Kurt Vonnegut Jr., "Mother Night"

– e-book



Read from December 5th to 16th 2014

My rating :



In the cuckoo's  nest

In her excellent review of Mother Night published in New York Times 41 years ago (here it is), Doris Lessing observes that the power of Vonnegut’s prose derives mainly from the refuse let humanity drift – that is, to let it embrace its lack of responsibility and its childish categories: white versus black, strength versus weakness, good versus evil: “The force of Vonnegut's questioning is such that one has to sit sown to think, to define degrees: Vonnegut simply cannot bear what we are, of course—like a lot of writers. The growl, the wince, the scream, that come off so many pages is due to this.” She continues with a brisk reminder that the guilt for Nazi horrors should be shouldered also by all those who, with their passivity and indifference, let them happen.
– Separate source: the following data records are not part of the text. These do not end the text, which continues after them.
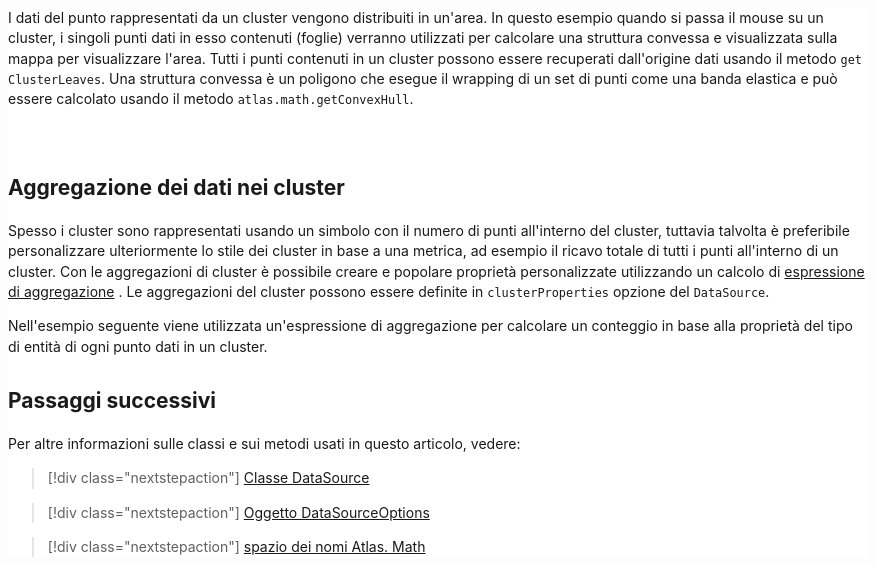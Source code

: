 I dati del punto rappresentati da un cluster vengono distribuiti in un'area. In questo esempio quando si passa il mouse su un cluster, i singoli punti dati in esso contenuti (foglie) verranno utilizzati per calcolare una struttura convessa e visualizzata sulla mappa per visualizzare l'area. Tutti i punti contenuti in un cluster possono essere recuperati dall'origine dati usando il metodo `getClusterLeaves`. Una struttura convessa è un poligono che esegue il wrapping di un set di punti come una banda elastica e può essere calcolato usando il metodo `atlas.math.getConvexHull`.

<br/>

 <iframe height="500" style="width: 100%;" scrolling="no" title="Guscio convesso area cluster" src="//codepen.io/azuremaps/embed/QoXqWJ/?height=500&theme-id=0&default-tab=js,result" frameborder="no" allowtransparency="true" allowfullscreen="true">
Vedere l'area del cluster di penna <a href='https://codepen.io/azuremaps/pen/QoXqWJ/'>convessa Hull</a> di Azure Maps (<a href='https://codepen.io/azuremaps'>@azuremaps</a>) in <a href='https://codepen.io'>CodePen</a>.
</iframe>

## <a name="aggregating-data-in-clusters"></a>Aggregazione dei dati nei cluster

Spesso i cluster sono rappresentati usando un simbolo con il numero di punti all'interno del cluster, tuttavia talvolta è preferibile personalizzare ulteriormente lo stile dei cluster in base a una metrica, ad esempio il ricavo totale di tutti i punti all'interno di un cluster. Con le aggregazioni di cluster è possibile creare e popolare proprietà personalizzate utilizzando un calcolo di [espressione di aggregazione](data-driven-style-expressions-web-sdk.md#aggregate-expression) .  Le aggregazioni del cluster possono essere definite in `clusterProperties` opzione del `DataSource`.

Nell'esempio seguente viene utilizzata un'espressione di aggregazione per calcolare un conteggio in base alla proprietà del tipo di entità di ogni punto dati in un cluster.

<iframe height="500" style="width: 100%;" scrolling="no" title="Aggregazioni cluster" src="//codepen.io/azuremaps/embed/jgYyRL/?height=500&theme-id=0&default-tab=js,result" frameborder="no" allowtransparency="true" allowfullscreen="true">
Vedere le <a href='https://codepen.io/azuremaps/pen/jgYyRL/'>aggregazioni del cluster</a> Pen di Azure Maps (<a href='https://codepen.io/azuremaps'>@azuremaps</a>) in <a href='https://codepen.io'>CodePen</a>.
</iframe>

## <a name="next-steps"></a>Passaggi successivi

Per altre informazioni sulle classi e sui metodi usati in questo articolo, vedere:

> [!div class="nextstepaction"]
> [Classe DataSource](https://docs.microsoft.com/javascript/api/azure-maps-control/atlas.source.datasource?view=azure-iot-typescript-latest)

> [!div class="nextstepaction"]
> [Oggetto DataSourceOptions](https://docs.microsoft.com/javascript/api/azure-maps-control/atlas.datasourceoptions?view=azure-iot-typescript-latest)

> [!div class="nextstepaction"]
> [spazio dei nomi Atlas. Math](https://docs.microsoft.com/javascript/api/azure-maps-control/atlas.math?view=azure-iot-typescript-latest)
Innocence and guilt, heroism and treachery, are there as clearly defined as they seem? Are there truly opposite? Or, like the title suggests, do they generate from each other? Goethe’s Mephistopheles used to dream of a regressus ad originem, forcefully wishing light to be annihilated again by the mother night that borne it. But if it’s Mephistopheles’s job to spread darkness and fight against the light, what about the others? Those who believe themselves on the light side while helping the Devil with their own carelessness? They are quite a few, and among them the most controversial are those walking on the line that divides the two concepts, trying to keep balance on the thin thread until the imminent fall.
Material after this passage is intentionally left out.